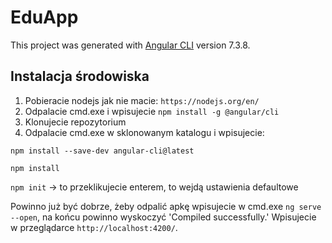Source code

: # EduApp

This project was generated with [Angular CLI](https://github.com/angular/angular-cli) version 7.3.8.
## Instalacja środowiska
1. Pobieracie nodejs jak nie macie:
`https://nodejs.org/en/`
2. Odpalacie cmd.exe i wpisujecie
`npm install -g @angular/cli`
3. Klonujecie repozytorium
4. Odpalacie cmd.exe w sklonowanym katalogu i wpisujecie:

`npm install --save-dev angular-cli@latest`

`npm install`

`npm init` -> to przeklikujecie enterem, to wejdą ustawienia defaultowe

Powinno już być dobrze, żeby odpalić apkę wpisujecie w cmd.exe `ng serve --open`, na końcu powinno wyskoczyć 'Compiled successfully.' 
Wpisujecie w przeglądarce `http://localhost:4200/`.
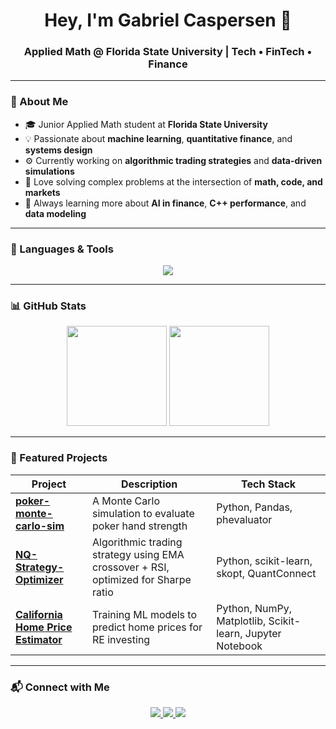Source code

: <!-- Hi there 👋 -->
<h1 align="center">Hey, I'm Gabriel Caspersen 👋</h1>
<h3 align="center">Applied Math @ Florida State University | Tech • FinTech • Finance</h3>


---

### 🚀 About Me
- 🎓 Junior Applied Math student at **Florida State University**
- 💡 Passionate about **machine learning**, **quantitative finance**, and **systems design**
- ⚙️ Currently working on **algorithmic trading strategies** and **data-driven simulations**
- 🧩 Love solving complex problems at the intersection of **math, code, and markets**
- 🌱 Always learning more about **AI in finance**, **C++ performance**, and **data modeling**

---

### 🧠 Languages & Tools

<p align="center">
  <img src="https://skillicons.dev/icons?i=python,cpp,sqlite,pandas,sklearn,git,github,vscode,linux&theme=light" />
</p>

---

### 📊 GitHub Stats

<p align="center">
  <img height="160em" src="https://github-readme-stats.vercel.app/api?username=gabecaspersen&show_icons=true&theme=tokyonight&hide_border=true&count_private=true" />
  <img height="160em" src="https://github-readme-streak-stats.herokuapp.com/?user=gabecaspersen&theme=tokyonight&hide_border=true" />
</p>

---

### 🧩 Featured Projects

| Project | Description | Tech Stack |
|----------|--------------|------------|
| [**poker-monte-carlo-sim**](https://github.com/gabecaspersen/poker-monte-carlo-sim) | A Monte Carlo simulation to evaluate poker hand strength | Python, Pandas, phevaluator |
| [**NQ-Strategy-Optimizer**](#) | Algorithmic trading strategy using EMA crossover + RSI, optimized for Sharpe ratio | Python, scikit-learn, skopt, QuantConnect |
| [**California Home Price Estimator**](#) | Training ML models to predict home prices for RE investing | Python, NumPy, Matplotlib, Scikit-learn, Jupyter Notebook |

---

### 📬 Connect with Me

<p align="center">
  <a href="https://www.linkedin.com/in/gabriel-caspersen" target="_blank">
    <img src="https://img.shields.io/badge/LinkedIn-0077B5?style=for-the-badge&logo=linkedin&logoColor=white"/>
  </a>
  <a href="mailto:gabecaspersen@gmail.com">
    <img src="https://img.shields.io/badge/Email-D14836?style=for-the-badge&logo=gmail&logoColor=white"/>
  </a>
  <a href="https://github.com/gabecaspersen">
    <img src="https://img.shields.io/badge/GitHub-171515?style=for-the-badge&logo=github&logoColor=white"/>
  </a>
  <a
    <img src="https://komarev.com/ghpvc/?username=gabecaspersen&label=Profile+Views&color=0e75b6&style=flat" alt="gabecaspersen" />
  </a>
</p>




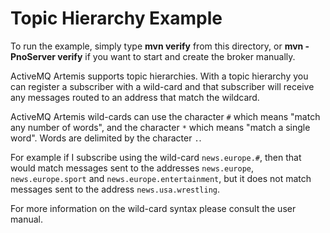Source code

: # Topic Hierarchy Example

To run the example, simply type **mvn verify** from this directory, or **mvn -PnoServer verify** if you want to start and create the broker manually.

ActiveMQ Artemis supports topic hierarchies. With a topic hierarchy you can register a subscriber with a wild-card and that subscriber will receive any messages routed to an address that match the wildcard.

ActiveMQ Artemis wild-cards can use the character `#` which means "match any number of words", and the character `*` which means "match a single word". Words are delimited by the character `.`.

For example if I subscribe using the wild-card `news.europe.#`, then that would match messages sent to the addresses `news.europe`, `news.europe.sport` and `news.europe.entertainment`, but it does not match messages sent to the address `news.usa.wrestling`.

For more information on the wild-card syntax please consult the user manual.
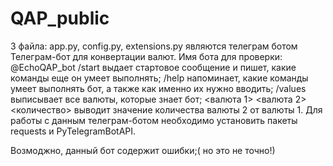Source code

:# QAP_public
3 файла: app.py, config.py, extensions.py являются телеграм ботом
Телеграм-бот для конвертации валют.
Имя бота для проверки: @EchoQAP_bot
/start выдает стартовое сообщение и пишет, какие команды еще он умеет выполнять;
/help напоминает, какие команды умеет выполнять бот, а также как именно их нужно вводить;
/values выписывает все валюты, которые знает бот;
<валюта 1> <валюта 2> <количество> выводит значение количества валюты 2 от валюты 1.
Для работы с данным телеграм-ботом необходимо установить пакеты requests и PyTelegramBotAPI.

Возмоджно, данный бот содержит ошибки;( но это не точно!)
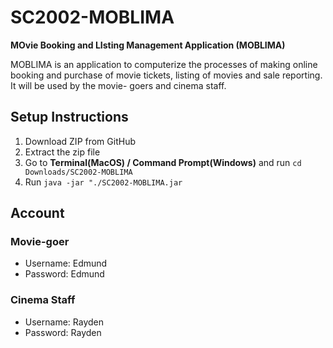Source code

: # SC2002-MOBLIMA

**MOvie Booking and LIsting Management Application (MOBLIMA)**

MOBLIMA is an application to computerize the processes of making online booking and purchase of movie tickets, listing of movies and sale reporting. It will be used by the movie- goers and cinema staff.

## Setup Instructions

1) Download ZIP from GitHub
2) Extract the zip file
3) Go to **Terminal(MacOS) / Command Prompt(Windows)** and run `cd Downloads/SC2002-MOBLIMA`
4) Run `java -jar "./SC2002-MOBLIMA.jar`

## Account

### Movie-goer
- Username: Edmund
- Password: Edmund

### Cinema Staff
- Username: Rayden
- Password: Rayden
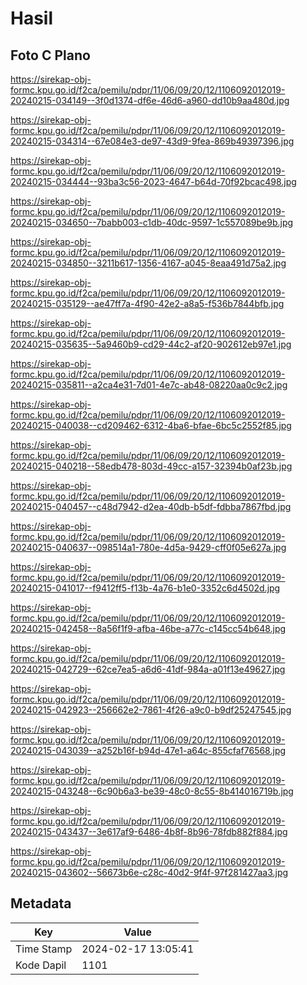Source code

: # Hasil

## Foto C Plano

https://sirekap-obj-formc.kpu.go.id/f2ca/pemilu/pdpr/11/06/09/20/12/1106092012019-20240215-034149--3f0d1374-df6e-46d6-a960-dd10b9aa480d.jpg

https://sirekap-obj-formc.kpu.go.id/f2ca/pemilu/pdpr/11/06/09/20/12/1106092012019-20240215-034314--67e084e3-de97-43d9-9fea-869b49397396.jpg

https://sirekap-obj-formc.kpu.go.id/f2ca/pemilu/pdpr/11/06/09/20/12/1106092012019-20240215-034444--93ba3c56-2023-4647-b64d-70f92bcac498.jpg

https://sirekap-obj-formc.kpu.go.id/f2ca/pemilu/pdpr/11/06/09/20/12/1106092012019-20240215-034650--7babb003-c1db-40dc-9597-1c557089be9b.jpg

https://sirekap-obj-formc.kpu.go.id/f2ca/pemilu/pdpr/11/06/09/20/12/1106092012019-20240215-034850--3211b617-1356-4167-a045-8eaa491d75a2.jpg

https://sirekap-obj-formc.kpu.go.id/f2ca/pemilu/pdpr/11/06/09/20/12/1106092012019-20240215-035129--ae47ff7a-4f90-42e2-a8a5-f536b7844bfb.jpg

https://sirekap-obj-formc.kpu.go.id/f2ca/pemilu/pdpr/11/06/09/20/12/1106092012019-20240215-035635--5a9460b9-cd29-44c2-af20-902612eb97e1.jpg

https://sirekap-obj-formc.kpu.go.id/f2ca/pemilu/pdpr/11/06/09/20/12/1106092012019-20240215-035811--a2ca4e31-7d01-4e7c-ab48-08220aa0c9c2.jpg

https://sirekap-obj-formc.kpu.go.id/f2ca/pemilu/pdpr/11/06/09/20/12/1106092012019-20240215-040038--cd209462-6312-4ba6-bfae-6bc5c2552f85.jpg

https://sirekap-obj-formc.kpu.go.id/f2ca/pemilu/pdpr/11/06/09/20/12/1106092012019-20240215-040218--58edb478-803d-49cc-a157-32394b0af23b.jpg

https://sirekap-obj-formc.kpu.go.id/f2ca/pemilu/pdpr/11/06/09/20/12/1106092012019-20240215-040457--c48d7942-d2ea-40db-b5df-fdbba7867fbd.jpg

https://sirekap-obj-formc.kpu.go.id/f2ca/pemilu/pdpr/11/06/09/20/12/1106092012019-20240215-040637--098514a1-780e-4d5a-9429-cff0f05e627a.jpg

https://sirekap-obj-formc.kpu.go.id/f2ca/pemilu/pdpr/11/06/09/20/12/1106092012019-20240215-041017--f9412ff5-f13b-4a76-b1e0-3352c6d4502d.jpg

https://sirekap-obj-formc.kpu.go.id/f2ca/pemilu/pdpr/11/06/09/20/12/1106092012019-20240215-042458--8a56f1f9-afba-46be-a77c-c145cc54b648.jpg

https://sirekap-obj-formc.kpu.go.id/f2ca/pemilu/pdpr/11/06/09/20/12/1106092012019-20240215-042729--62ce7ea5-a6d6-41df-984a-a01f13e49627.jpg

https://sirekap-obj-formc.kpu.go.id/f2ca/pemilu/pdpr/11/06/09/20/12/1106092012019-20240215-042923--256662e2-7861-4f26-a9c0-b9df25247545.jpg

https://sirekap-obj-formc.kpu.go.id/f2ca/pemilu/pdpr/11/06/09/20/12/1106092012019-20240215-043039--a252b16f-b94d-47e1-a64c-855cfaf76568.jpg

https://sirekap-obj-formc.kpu.go.id/f2ca/pemilu/pdpr/11/06/09/20/12/1106092012019-20240215-043248--6c90b6a3-be39-48c0-8c55-8b414016719b.jpg

https://sirekap-obj-formc.kpu.go.id/f2ca/pemilu/pdpr/11/06/09/20/12/1106092012019-20240215-043437--3e617af9-6486-4b8f-8b96-78fdb882f884.jpg

https://sirekap-obj-formc.kpu.go.id/f2ca/pemilu/pdpr/11/06/09/20/12/1106092012019-20240215-043602--56673b6e-c28c-40d2-9f4f-97f281427aa3.jpg


## Metadata

| Key        | Value               |
| ---------- | ------------------- |
| Time Stamp | 2024-02-17 13:05:41 |
| Kode Dapil | 1101                |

——

== WHAT YOU NEED TO DO ==
Show each line of the material where the word "learning" occurs.

== RESULT ==
- 💡 Passionate about **machine learning**, **quantitative finance**, and **systems design**
- 🌱 Always learning more about **AI in finance**, **C++ performance**, and **data modeling**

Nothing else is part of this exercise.